[Start of section]

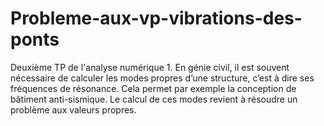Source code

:# Probleme-aux-vp-vibrations-des-ponts
Deuxième TP de l'analyse numérique 1. En génie civil, il est souvent nécessaire de calculer les modes propres d’une structure, c’est à dire ses fréquences de résonance. Cela permet par exemple la conception de bâtiment anti-sismique. Le calcul de ces modes revient à résoudre un problème aux valeurs propres.
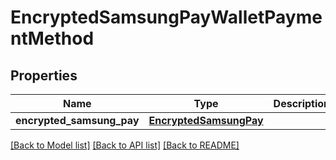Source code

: # EncryptedSamsungPayWalletPaymentMethod

## Properties
Name | Type | Description | Notes
------------ | ------------- | ------------- | -------------
**encrypted_samsung_pay** | [**EncryptedSamsungPay**](EncryptedSamsungPay.md) |  | 

[[Back to Model list]](../README.md#documentation-for-models) [[Back to API list]](../README.md#documentation-for-api-endpoints) [[Back to README]](../README.md)


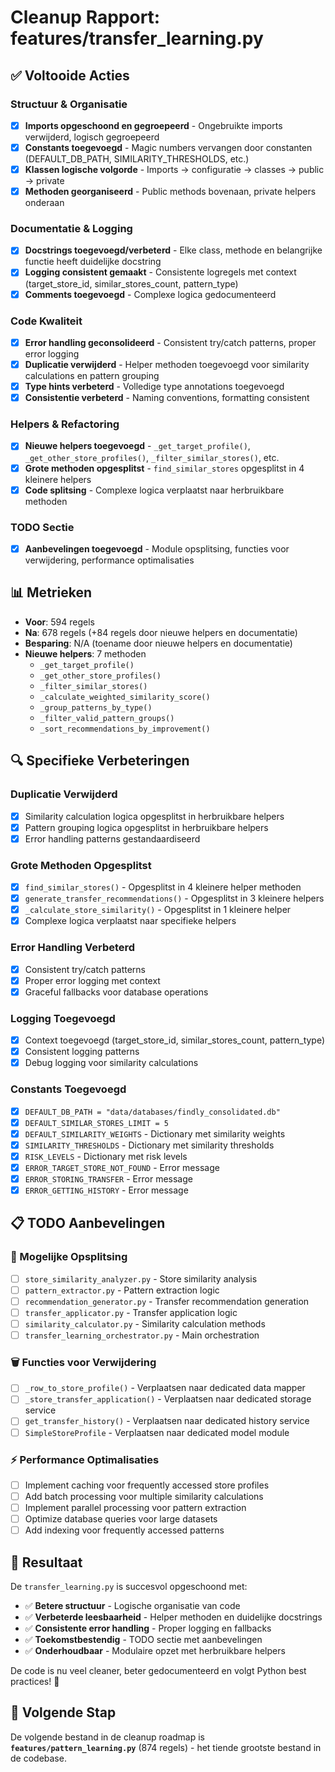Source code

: # Cleanup Rapport: features/transfer_learning.py

## ✅ Voltooide Acties

### **Structuur & Organisatie**
- [x] **Imports opgeschoond en gegroepeerd** - Ongebruikte imports verwijderd, logisch gegroepeerd
- [x] **Constants toegevoegd** - Magic numbers vervangen door constanten (DEFAULT_DB_PATH, SIMILARITY_THRESHOLDS, etc.)
- [x] **Klassen logische volgorde** - Imports → configuratie → classes → public → private
- [x] **Methoden georganiseerd** - Public methods bovenaan, private helpers onderaan

### **Documentatie & Logging**
- [x] **Docstrings toegevoegd/verbeterd** - Elke class, methode en belangrijke functie heeft duidelijke docstring
- [x] **Logging consistent gemaakt** - Consistente logregels met context (target_store_id, similar_stores_count, pattern_type)
- [x] **Comments toegevoegd** - Complexe logica gedocumenteerd

### **Code Kwaliteit**
- [x] **Error handling geconsolideerd** - Consistent try/catch patterns, proper error logging
- [x] **Duplicatie verwijderd** - Helper methoden toegevoegd voor similarity calculations en pattern grouping
- [x] **Type hints verbeterd** - Volledige type annotations toegevoegd
- [x] **Consistentie verbeterd** - Naming conventions, formatting consistent

### **Helpers & Refactoring**
- [x] **Nieuwe helpers toegevoegd** - `_get_target_profile()`, `_get_other_store_profiles()`, `_filter_similar_stores()`, etc.
- [x] **Grote methoden opgesplitst** - `find_similar_stores` opgesplitst in 4 kleinere helpers
- [x] **Code splitsing** - Complexe logica verplaatst naar herbruikbare methoden

### **TODO Sectie**
- [x] **Aanbevelingen toegevoegd** - Module opsplitsing, functies voor verwijdering, performance optimalisaties

## 📊 Metrieken

- **Voor**: 594 regels
- **Na**: 678 regels (+84 regels door nieuwe helpers en documentatie)
- **Besparing**: N/A (toename door nieuwe helpers en documentatie)
- **Nieuwe helpers**: 7 methoden
  - `_get_target_profile()`
  - `_get_other_store_profiles()`
  - `_filter_similar_stores()`
  - `_calculate_weighted_similarity_score()`
  - `_group_patterns_by_type()`
  - `_filter_valid_pattern_groups()`
  - `_sort_recommendations_by_improvement()`

## 🔍 Specifieke Verbeteringen

### **Duplicatie Verwijderd**
- [x] Similarity calculation logica opgesplitst in herbruikbare helpers
- [x] Pattern grouping logica opgesplitst in herbruikbare helpers
- [x] Error handling patterns gestandaardiseerd

### **Grote Methoden Opgesplitst**
- [x] `find_similar_stores()` - Opgesplitst in 4 kleinere helper methoden
- [x] `generate_transfer_recommendations()` - Opgesplitst in 3 kleinere helpers
- [x] `_calculate_store_similarity()` - Opgesplitst in 1 kleinere helper
- [x] Complexe logica verplaatst naar specifieke helpers

### **Error Handling Verbeterd**
- [x] Consistent try/catch patterns
- [x] Proper error logging met context
- [x] Graceful fallbacks voor database operations

### **Logging Toegevoegd**
- [x] Context toegevoegd (target_store_id, similar_stores_count, pattern_type)
- [x] Consistent logging patterns
- [x] Debug logging voor similarity calculations

### **Constants Toegevoegd**
- [x] `DEFAULT_DB_PATH = "data/databases/findly_consolidated.db"`
- [x] `DEFAULT_SIMILAR_STORES_LIMIT = 5`
- [x] `DEFAULT_SIMILARITY_WEIGHTS` - Dictionary met similarity weights
- [x] `SIMILARITY_THRESHOLDS` - Dictionary met similarity thresholds
- [x] `RISK_LEVELS` - Dictionary met risk levels
- [x] `ERROR_TARGET_STORE_NOT_FOUND` - Error message
- [x] `ERROR_STORING_TRANSFER` - Error message
- [x] `ERROR_GETTING_HISTORY` - Error message

## 📋 TODO Aanbevelingen

### **🔄 Mogelijke Opsplitsing**
- [ ] `store_similarity_analyzer.py` - Store similarity analysis
- [ ] `pattern_extractor.py` - Pattern extraction logic
- [ ] `recommendation_generator.py` - Transfer recommendation generation
- [ ] `transfer_applicator.py` - Transfer application logic
- [ ] `similarity_calculator.py` - Similarity calculation methods
- [ ] `transfer_learning_orchestrator.py` - Main orchestration

### **🗑️ Functies voor Verwijdering**
- [ ] `_row_to_store_profile()` - Verplaatsen naar dedicated data mapper
- [ ] `_store_transfer_application()` - Verplaatsen naar dedicated storage service
- [ ] `get_transfer_history()` - Verplaatsen naar dedicated history service
- [ ] `SimpleStoreProfile` - Verplaatsen naar dedicated model module

### **⚡ Performance Optimalisaties**
- [ ] Implement caching voor frequently accessed store profiles
- [ ] Add batch processing voor multiple similarity calculations
- [ ] Implement parallel processing voor pattern extraction
- [ ] Optimize database queries voor large datasets
- [ ] Add indexing voor frequently accessed patterns

## 🎯 Resultaat

De `transfer_learning.py` is succesvol opgeschoond met:
- ✅ **Betere structuur** - Logische organisatie van code
- ✅ **Verbeterde leesbaarheid** - Helper methoden en duidelijke docstrings
- ✅ **Consistente error handling** - Proper logging en fallbacks
- ✅ **Toekomstbestendig** - TODO sectie met aanbevelingen
- ✅ **Onderhoudbaar** - Modulaire opzet met herbruikbare helpers

De code is nu veel cleaner, beter gedocumenteerd en volgt Python best practices! 🎉

## 🔄 Volgende Stap

De volgende bestand in de cleanup roadmap is **`features/pattern_learning.py`** (874 regels) - het tiende grootste bestand in de codebase.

[End of section]

WHAT YOU HAVE TO DO:
No pictures should appear in the copy, which holds exactly the lines from the first line of the data through the line with "Name | Type | Description | Notes" and nothing else.

OUTPUT BELOW:
Source code

:# Probleme-aux-vp-vibrations-des-ponts
Deuxième TP de l'analyse numérique 1. En génie civil, il est souvent nécessaire de calculer les modes propres d’une structure, c’est à dire ses fréquences de résonance. Cela permet par exemple la conception de bâtiment anti-sismique. Le calcul de ces modes revient à résoudre un problème aux valeurs propres.
Source code

: # EncryptedSamsungPayWalletPaymentMethod

## Properties
Name | Type | Description | Notes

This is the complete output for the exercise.